● Prompt:
Once the line with "- The application" is found in the entries below, print it and each following line exactly, stopping after the line with "- Then follow"; print nothing else.

[Plain-text document sources]
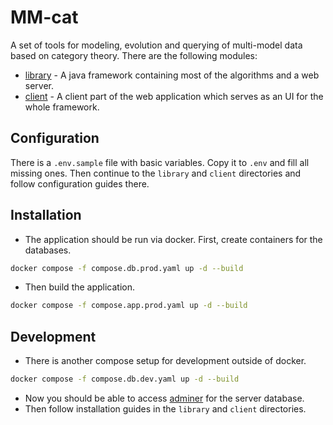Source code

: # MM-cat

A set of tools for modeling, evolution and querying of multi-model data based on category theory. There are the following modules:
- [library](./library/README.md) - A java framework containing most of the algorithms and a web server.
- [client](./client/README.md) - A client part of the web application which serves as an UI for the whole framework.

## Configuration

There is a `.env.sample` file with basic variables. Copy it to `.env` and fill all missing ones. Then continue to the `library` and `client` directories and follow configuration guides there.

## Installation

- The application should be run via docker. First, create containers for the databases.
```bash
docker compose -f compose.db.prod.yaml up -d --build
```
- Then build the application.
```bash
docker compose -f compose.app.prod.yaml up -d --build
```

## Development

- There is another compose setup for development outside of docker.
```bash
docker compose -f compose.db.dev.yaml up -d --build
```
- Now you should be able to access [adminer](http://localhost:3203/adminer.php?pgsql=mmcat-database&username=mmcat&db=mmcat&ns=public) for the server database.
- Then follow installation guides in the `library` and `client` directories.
---
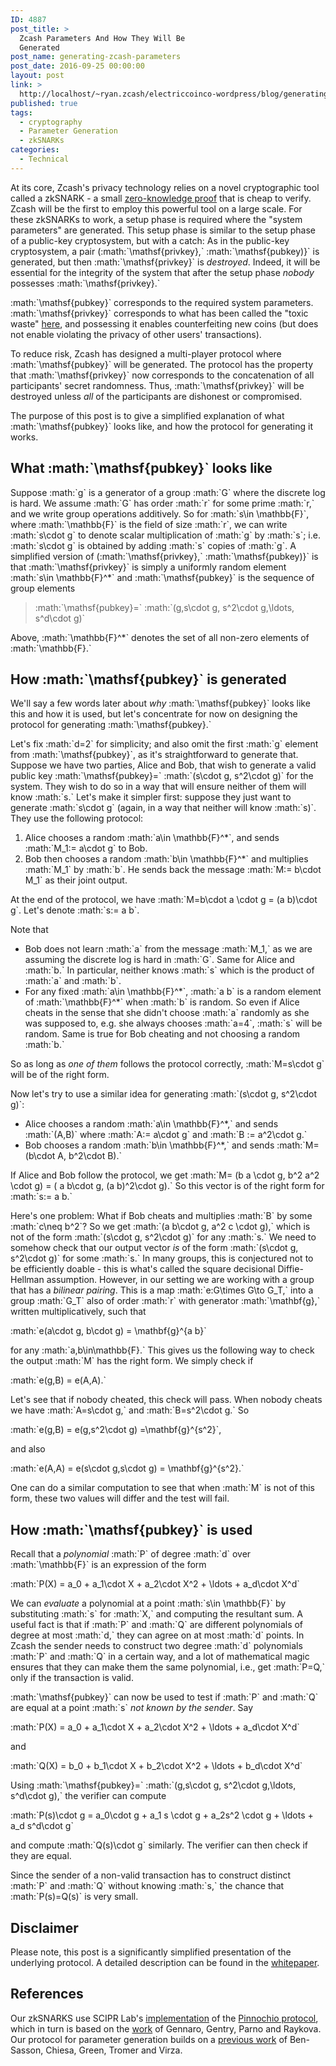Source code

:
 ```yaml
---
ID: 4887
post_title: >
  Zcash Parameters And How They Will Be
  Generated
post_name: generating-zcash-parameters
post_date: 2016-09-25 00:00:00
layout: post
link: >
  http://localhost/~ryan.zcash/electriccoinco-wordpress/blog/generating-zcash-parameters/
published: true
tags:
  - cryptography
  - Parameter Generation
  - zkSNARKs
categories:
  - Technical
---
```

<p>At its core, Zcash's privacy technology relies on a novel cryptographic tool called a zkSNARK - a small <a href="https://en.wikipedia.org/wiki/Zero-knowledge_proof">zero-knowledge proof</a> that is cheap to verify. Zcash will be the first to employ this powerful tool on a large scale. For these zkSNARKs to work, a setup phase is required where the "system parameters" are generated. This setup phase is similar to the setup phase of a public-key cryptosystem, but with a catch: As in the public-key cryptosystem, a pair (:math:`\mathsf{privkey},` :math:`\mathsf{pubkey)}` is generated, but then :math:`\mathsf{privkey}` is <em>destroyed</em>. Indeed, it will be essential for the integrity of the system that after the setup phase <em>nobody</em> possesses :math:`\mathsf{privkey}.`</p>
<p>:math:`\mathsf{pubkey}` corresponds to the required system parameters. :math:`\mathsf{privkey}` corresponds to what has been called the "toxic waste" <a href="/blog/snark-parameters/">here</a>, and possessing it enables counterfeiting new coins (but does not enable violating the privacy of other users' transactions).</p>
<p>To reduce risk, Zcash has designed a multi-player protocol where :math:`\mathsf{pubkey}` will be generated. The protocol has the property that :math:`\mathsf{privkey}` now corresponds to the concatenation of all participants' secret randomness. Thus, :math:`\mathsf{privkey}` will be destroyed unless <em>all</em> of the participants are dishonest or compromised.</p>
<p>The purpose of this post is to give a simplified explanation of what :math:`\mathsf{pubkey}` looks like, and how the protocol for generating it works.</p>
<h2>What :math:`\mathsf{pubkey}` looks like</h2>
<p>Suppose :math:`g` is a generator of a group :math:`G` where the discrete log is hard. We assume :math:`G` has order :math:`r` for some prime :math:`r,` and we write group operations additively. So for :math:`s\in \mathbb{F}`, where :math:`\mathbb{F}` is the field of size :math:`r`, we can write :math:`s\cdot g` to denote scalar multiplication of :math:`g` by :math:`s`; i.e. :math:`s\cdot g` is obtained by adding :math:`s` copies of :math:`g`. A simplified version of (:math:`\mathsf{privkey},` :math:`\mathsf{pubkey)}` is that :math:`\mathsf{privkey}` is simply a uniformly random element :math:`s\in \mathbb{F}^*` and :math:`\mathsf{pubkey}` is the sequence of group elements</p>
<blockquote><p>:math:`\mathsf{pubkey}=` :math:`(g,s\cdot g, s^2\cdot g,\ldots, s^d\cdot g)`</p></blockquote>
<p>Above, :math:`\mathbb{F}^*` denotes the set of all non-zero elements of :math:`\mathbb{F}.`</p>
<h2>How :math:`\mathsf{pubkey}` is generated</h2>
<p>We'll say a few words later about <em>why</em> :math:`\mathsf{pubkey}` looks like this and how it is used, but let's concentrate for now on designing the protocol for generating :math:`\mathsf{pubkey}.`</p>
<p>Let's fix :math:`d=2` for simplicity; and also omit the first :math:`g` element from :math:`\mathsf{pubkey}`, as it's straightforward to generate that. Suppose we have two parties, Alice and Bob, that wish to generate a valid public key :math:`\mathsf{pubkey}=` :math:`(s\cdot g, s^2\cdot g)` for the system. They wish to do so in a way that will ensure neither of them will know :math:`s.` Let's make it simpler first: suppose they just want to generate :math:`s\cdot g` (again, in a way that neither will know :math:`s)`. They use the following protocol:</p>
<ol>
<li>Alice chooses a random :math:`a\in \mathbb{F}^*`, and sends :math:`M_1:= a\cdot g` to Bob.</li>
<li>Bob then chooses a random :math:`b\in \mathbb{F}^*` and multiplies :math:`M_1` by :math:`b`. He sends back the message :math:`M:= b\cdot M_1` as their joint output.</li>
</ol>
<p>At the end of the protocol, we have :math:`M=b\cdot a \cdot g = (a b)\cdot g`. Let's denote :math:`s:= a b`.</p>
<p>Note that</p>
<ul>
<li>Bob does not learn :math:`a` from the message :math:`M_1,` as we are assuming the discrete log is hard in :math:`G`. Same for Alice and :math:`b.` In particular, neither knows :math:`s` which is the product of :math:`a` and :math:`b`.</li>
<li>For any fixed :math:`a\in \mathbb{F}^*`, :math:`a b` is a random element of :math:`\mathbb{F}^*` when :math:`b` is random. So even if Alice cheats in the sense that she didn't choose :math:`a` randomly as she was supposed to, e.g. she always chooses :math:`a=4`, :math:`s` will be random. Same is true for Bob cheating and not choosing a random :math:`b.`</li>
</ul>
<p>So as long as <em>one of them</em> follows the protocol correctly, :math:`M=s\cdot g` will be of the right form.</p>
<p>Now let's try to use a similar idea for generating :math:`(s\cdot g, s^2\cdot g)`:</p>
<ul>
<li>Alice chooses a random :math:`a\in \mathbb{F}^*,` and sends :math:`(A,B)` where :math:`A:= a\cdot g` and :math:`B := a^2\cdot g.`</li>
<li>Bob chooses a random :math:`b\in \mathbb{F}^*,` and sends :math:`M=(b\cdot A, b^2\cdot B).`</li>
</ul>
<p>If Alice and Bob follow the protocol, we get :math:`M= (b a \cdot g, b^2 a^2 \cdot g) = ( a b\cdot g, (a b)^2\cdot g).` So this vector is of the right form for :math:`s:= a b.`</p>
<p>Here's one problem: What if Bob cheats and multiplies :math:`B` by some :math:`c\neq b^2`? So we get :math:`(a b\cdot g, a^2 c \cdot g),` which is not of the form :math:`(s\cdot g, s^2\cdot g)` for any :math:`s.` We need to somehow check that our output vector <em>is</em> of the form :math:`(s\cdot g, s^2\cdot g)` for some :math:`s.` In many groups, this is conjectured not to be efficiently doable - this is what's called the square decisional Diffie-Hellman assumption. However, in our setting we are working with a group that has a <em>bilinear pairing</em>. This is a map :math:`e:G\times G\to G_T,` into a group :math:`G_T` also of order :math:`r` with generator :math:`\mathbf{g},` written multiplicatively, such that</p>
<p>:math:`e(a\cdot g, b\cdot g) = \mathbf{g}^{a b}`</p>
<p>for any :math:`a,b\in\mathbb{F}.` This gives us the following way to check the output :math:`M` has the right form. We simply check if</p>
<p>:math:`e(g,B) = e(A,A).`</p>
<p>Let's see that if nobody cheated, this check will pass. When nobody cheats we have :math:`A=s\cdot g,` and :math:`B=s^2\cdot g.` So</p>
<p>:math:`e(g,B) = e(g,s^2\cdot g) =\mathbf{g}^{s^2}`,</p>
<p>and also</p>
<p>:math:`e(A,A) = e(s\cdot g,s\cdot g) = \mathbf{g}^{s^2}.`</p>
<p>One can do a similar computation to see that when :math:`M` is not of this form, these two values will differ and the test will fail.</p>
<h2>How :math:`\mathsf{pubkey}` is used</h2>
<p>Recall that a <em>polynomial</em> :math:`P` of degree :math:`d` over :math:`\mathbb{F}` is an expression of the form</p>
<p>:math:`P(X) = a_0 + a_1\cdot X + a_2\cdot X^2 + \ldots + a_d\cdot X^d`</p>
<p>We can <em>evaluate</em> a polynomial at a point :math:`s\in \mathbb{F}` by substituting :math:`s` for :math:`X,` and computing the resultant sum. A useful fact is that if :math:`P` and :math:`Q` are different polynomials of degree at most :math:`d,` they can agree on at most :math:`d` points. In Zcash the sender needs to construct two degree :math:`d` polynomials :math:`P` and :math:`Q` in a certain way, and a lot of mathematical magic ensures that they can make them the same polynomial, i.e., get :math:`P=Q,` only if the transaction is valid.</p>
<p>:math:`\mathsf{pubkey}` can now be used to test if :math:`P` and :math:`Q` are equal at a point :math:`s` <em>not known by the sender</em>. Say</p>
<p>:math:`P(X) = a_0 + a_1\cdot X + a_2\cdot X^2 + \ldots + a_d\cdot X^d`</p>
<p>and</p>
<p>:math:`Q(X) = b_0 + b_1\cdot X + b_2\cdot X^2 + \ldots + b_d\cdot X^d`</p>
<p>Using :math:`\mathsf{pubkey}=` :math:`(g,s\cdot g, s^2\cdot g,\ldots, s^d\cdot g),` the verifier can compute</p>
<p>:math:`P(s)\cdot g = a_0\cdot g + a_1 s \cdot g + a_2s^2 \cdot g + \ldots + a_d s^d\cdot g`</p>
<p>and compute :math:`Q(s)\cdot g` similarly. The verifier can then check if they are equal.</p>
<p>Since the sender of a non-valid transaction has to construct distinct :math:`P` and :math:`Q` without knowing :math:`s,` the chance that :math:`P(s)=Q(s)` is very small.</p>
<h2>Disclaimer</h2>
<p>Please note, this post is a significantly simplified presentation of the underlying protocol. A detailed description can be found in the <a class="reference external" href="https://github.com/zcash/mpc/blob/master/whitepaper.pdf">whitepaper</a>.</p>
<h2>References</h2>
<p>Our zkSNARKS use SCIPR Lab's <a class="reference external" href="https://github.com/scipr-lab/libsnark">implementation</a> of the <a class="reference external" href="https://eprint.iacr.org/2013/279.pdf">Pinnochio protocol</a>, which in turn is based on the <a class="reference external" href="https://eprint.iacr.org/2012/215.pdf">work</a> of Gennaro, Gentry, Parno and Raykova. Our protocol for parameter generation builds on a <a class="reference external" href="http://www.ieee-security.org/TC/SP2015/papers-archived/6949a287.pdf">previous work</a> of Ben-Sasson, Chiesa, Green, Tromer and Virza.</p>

● Written response:
- The application should be run via docker. First, create containers for the databases.
```bash
docker compose -f compose.db.prod.yaml up -d --build
```
- Then build the application.
```bash
docker compose -f compose.app.prod.yaml up -d --build
```

## Development

- There is another compose setup for development outside of docker.
```bash
docker compose -f compose.db.dev.yaml up -d --build
```
- Now you should be able to access [adminer](http://localhost:3203/adminer.php?pgsql=mmcat-database&username=mmcat&db=mmcat&ns=public) for the server database.
- Then follow installation guides in the `library` and `client` directories.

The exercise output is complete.